Не стоит говорить, с каким нетерпением я ждал возвращения доктора с полицейским: по-моему, счастливый отец, ждущий появления на свет своего первенца, волнуется меньше. Они вышли из спальни вместе, и мы все втроем отправились в центр города. В конечном итоге мы разбудили районного прокурора, который сказал, что наконец кто-то откопал хоть одно чертово доказательство в этом гнусном деле.
Кейт с Эмануэлем вскочили на ноги. Никола просто вытаращила глаза. И только Джерри сумел вымолвить:
— У него не было шрама!
— А я вам что говорю? — удивился Рид. — Шрама не было. Еще еще раз осмотрели в департаменте. Никаких признаков того, что он перенес операцию спондилосиндеса. Но полицейский сказал об этом лучше всего. «Самая чистая спина, какую мне только довелось видеть в жизни, — сказал он. — Ни единого пятнышка».
Эпилог
Шесть недель спустя Кейт отправилась морем в Европу.
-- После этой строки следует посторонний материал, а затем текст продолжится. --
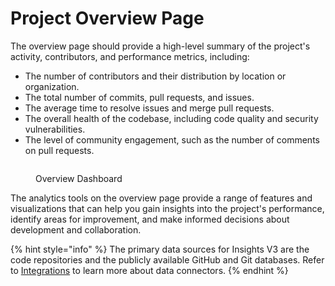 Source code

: # Project Overview Page

The overview page should provide a high-level summary of the project's activity, contributors, and performance metrics, including:

* The number of contributors and their distribution by location or organization.
* The total number of commits, pull requests, and issues.
* The average time to resolve issues and merge pull requests.
* The overall health of the codebase, including code quality and security vulnerabilities.
* The level of community engagement, such as the number of comments on pull requests.

<figure><img src="../../../.gitbook/assets/2023-10-05_19h01_33.gif" alt=""><figcaption><p>Overview Dashboard</p></figcaption></figure>

The analytics tools on the overview page provide a range of features and visualizations that can help you gain insights into the project's performance, identify areas for improvement, and make informed decisions about development and collaboration.

{% hint style="info" %}
The primary data sources for Insights V3 are the code repositories and the publicly available GitHub and Git databases. Refer to [Integrations](../../../community-management/integrations/) to learn more about data connectors.
{% endhint %}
Как она и хотела, ее никто не провожал. Она не любила прощаний, предпочитая просто стоять на палубе, облокотившись о перила, и ждать, когда Манхэттен растает на горизонте. Ее ждала одноместная каюта второго класса, куча работы и приятное лето.
Шесть недель назад вечерние газеты опубликовали интервью с Ридом (который любил, чтобы репортеры пели с его слов) под заголовком: «Новый подозреваемый в деле девушки, убитой на кушетке психиатра». «Таймс», подхватившая новость последней, представила ее более красочно. Эмануэль со своими пациентами вернулся к анализу подсознательных мотивов. Институт психиатрии не давал никаких комментариев — чего он вообще никогда не делал, — но Кейт не покидала уверенность в том, что она как будто собственными ушами слышала вздох облегчения, вырвавшийся у коллег Эмануэля.